The Iraqi army is closing in on Qayara on two fronts – south from Baiji and east from Makhmour.
 
Sherzard Zebari, a Kurdish officer in the Iraqi army, confirmed to Rudaw English that the offensive is on hold. “The Iraqi army launched the Qayara offensive from Baiji. The army has not been ordered to attack ISIS in Qayara from Makhmour and they await superiors to formulate plans," he said.
 
Coalition warplanes have also ceased their airstrikes on Qayara, Zebari stated, and the oil wells ISIS lit earlier on Monday still burn, filling the sky with black smoke.
 
Civilians continue to flee the city, “on foot and by vehicles,” Zebar added.
 
"Since yesterday, around 100 families have reached the Makhmour front and today alone 20 families have been able to arrive in Makhmour, among them a child, whose family was left behind," said Mahdi Mohammed Ismael, a Peshmerga official on the Makhmour front.
 
The families reach the Iraqi army who hand them over to the Peshmerga to be settled in Debaga camp, Ismael explained.
 
But the risk they face fleeing the city is high. “ISIS has designated two marksmen to target civilians fleeing Qayara," Ismael said. 
Sabri Mahmoud, 45, and 10 members of her family took a 2 meter-long boat early Monday along with three other people from a small village in Qayara to cross the Tigris River and reach the safety of Debaga camp round 4pm.

 

Sabri Mahmoud and her children fled Qayara and are now safe in Debaga camp. Photo by the author.

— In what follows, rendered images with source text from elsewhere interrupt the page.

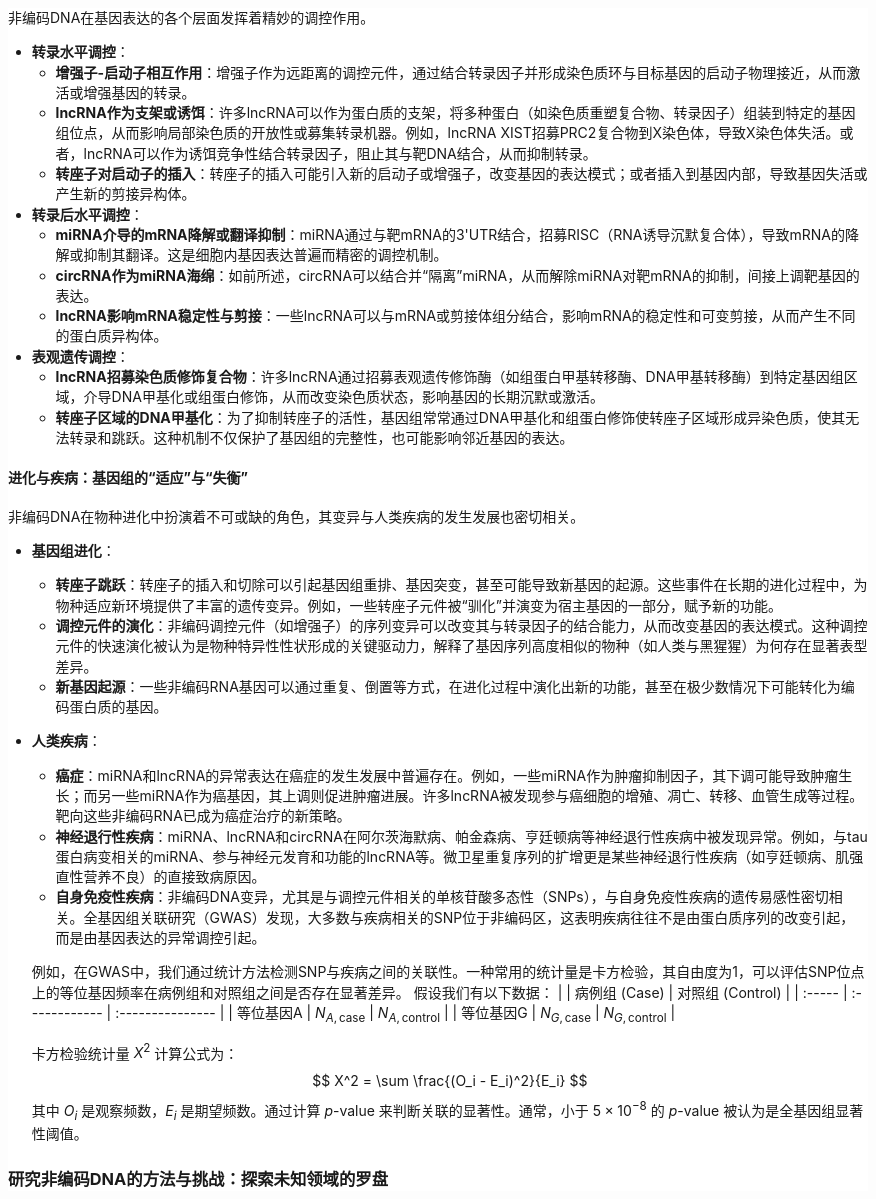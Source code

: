 非编码DNA在基因表达的各个层面发挥着精妙的调控作用。

*   **转录水平调控**：
    *   **增强子-启动子相互作用**：增强子作为远距离的调控元件，通过结合转录因子并形成染色质环与目标基因的启动子物理接近，从而激活或增强基因的转录。
    *   **lncRNA作为支架或诱饵**：许多lncRNA可以作为蛋白质的支架，将多种蛋白（如染色质重塑复合物、转录因子）组装到特定的基因组位点，从而影响局部染色质的开放性或募集转录机器。例如，lncRNA XIST招募PRC2复合物到X染色体，导致X染色体失活。或者，lncRNA可以作为诱饵竞争性结合转录因子，阻止其与靶DNA结合，从而抑制转录。
    *   **转座子对启动子的插入**：转座子的插入可能引入新的启动子或增强子，改变基因的表达模式；或者插入到基因内部，导致基因失活或产生新的剪接异构体。
*   **转录后水平调控**：
    *   **miRNA介导的mRNA降解或翻译抑制**：miRNA通过与靶mRNA的3'UTR结合，招募RISC（RNA诱导沉默复合体），导致mRNA的降解或抑制其翻译。这是细胞内基因表达普遍而精密的调控机制。
    *   **circRNA作为miRNA海绵**：如前所述，circRNA可以结合并“隔离”miRNA，从而解除miRNA对靶mRNA的抑制，间接上调靶基因的表达。
    *   **lncRNA影响mRNA稳定性与剪接**：一些lncRNA可以与mRNA或剪接体组分结合，影响mRNA的稳定性和可变剪接，从而产生不同的蛋白质异构体。
*   **表观遗传调控**：
    *   **lncRNA招募染色质修饰复合物**：许多lncRNA通过招募表观遗传修饰酶（如组蛋白甲基转移酶、DNA甲基转移酶）到特定基因组区域，介导DNA甲基化或组蛋白修饰，从而改变染色质状态，影响基因的长期沉默或激活。
    *   **转座子区域的DNA甲基化**：为了抑制转座子的活性，基因组常常通过DNA甲基化和组蛋白修饰使转座子区域形成异染色质，使其无法转录和跳跃。这种机制不仅保护了基因组的完整性，也可能影响邻近基因的表达。

#### 进化与疾病：基因组的“适应”与“失衡”

非编码DNA在物种进化中扮演着不可或缺的角色，其变异与人类疾病的发生发展也密切相关。

*   **基因组进化**：
    *   **转座子跳跃**：转座子的插入和切除可以引起基因组重排、基因突变，甚至可能导致新基因的起源。这些事件在长期的进化过程中，为物种适应新环境提供了丰富的遗传变异。例如，一些转座子元件被“驯化”并演变为宿主基因的一部分，赋予新的功能。
    *   **调控元件的演化**：非编码调控元件（如增强子）的序列变异可以改变其与转录因子的结合能力，从而改变基因的表达模式。这种调控元件的快速演化被认为是物种特异性性状形成的关键驱动力，解释了基因序列高度相似的物种（如人类与黑猩猩）为何存在显著表型差异。
    *   **新基因起源**：一些非编码RNA基因可以通过重复、倒置等方式，在进化过程中演化出新的功能，甚至在极少数情况下可能转化为编码蛋白质的基因。
*   **人类疾病**：
    *   **癌症**：miRNA和lncRNA的异常表达在癌症的发生发展中普遍存在。例如，一些miRNA作为肿瘤抑制因子，其下调可能导致肿瘤生长；而另一些miRNA作为癌基因，其上调则促进肿瘤进展。许多lncRNA被发现参与癌细胞的增殖、凋亡、转移、血管生成等过程。靶向这些非编码RNA已成为癌症治疗的新策略。
    *   **神经退行性疾病**：miRNA、lncRNA和circRNA在阿尔茨海默病、帕金森病、亨廷顿病等神经退行性疾病中被发现异常。例如，与tau蛋白病变相关的miRNA、参与神经元发育和功能的lncRNA等。微卫星重复序列的扩增更是某些神经退行性疾病（如亨廷顿病、肌强直性营养不良）的直接致病原因。
    *   **自身免疫性疾病**：非编码DNA变异，尤其是与调控元件相关的单核苷酸多态性（SNPs），与自身免疫性疾病的遗传易感性密切相关。全基因组关联研究（GWAS）发现，大多数与疾病相关的SNP位于非编码区，这表明疾病往往不是由蛋白质序列的改变引起，而是由基因表达的异常调控引起。

    例如，在GWAS中，我们通过统计方法检测SNP与疾病之间的关联性。一种常用的统计量是卡方检验，其自由度为1，可以评估SNP位点上的等位基因频率在病例组和对照组之间是否存在显著差异。
    假设我们有以下数据：
    |        | 病例组 (Case) | 对照组 (Control) |
    | :----- | :------------ | :--------------- |
    | 等位基因A | $N_{A, \text{case}}$ | $N_{A, \text{control}}$ |
    | 等位基因G | $N_{G, \text{case}}$ | $N_{G, \text{control}}$ |

    卡方检验统计量 $X^2$ 计算公式为：
    $$
    X^2 = \sum \frac{(O_i - E_i)^2}{E_i}
    $$
    其中 $O_i$ 是观察频数，$E_i$ 是期望频数。通过计算 $p$-value 来判断关联的显著性。通常，小于 $5 \times 10^{-8}$ 的 $p$-value 被认为是全基因组显著性阈值。

### 研究非编码DNA的方法与挑战：探索未知领域的罗盘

“Daesh took their own families and escaped to the center of Qayara but they also left us snipers to prevent us from escaping,” said Mahmoud a mother of five. She added that “despite all the difficulties, women, children and elders alike risk their lives trying to cross the river.”

“We have seen a boat capsized in the river. It is not only the snipers. The whole journey is dangerous,” said Mahmoud.

The refugees who have made it across the river in small boats said they have paid the boat owner to help them.

Qayara is the site of a former Iraqi army air base that has been used by ISIS militants as a bomb-making center, according to military officials. The Iraqi army successfully retook the air base on Saturday. 
 
The army says that retaking Qayara brings them closer to Mosul that has been under ISIS control for two years.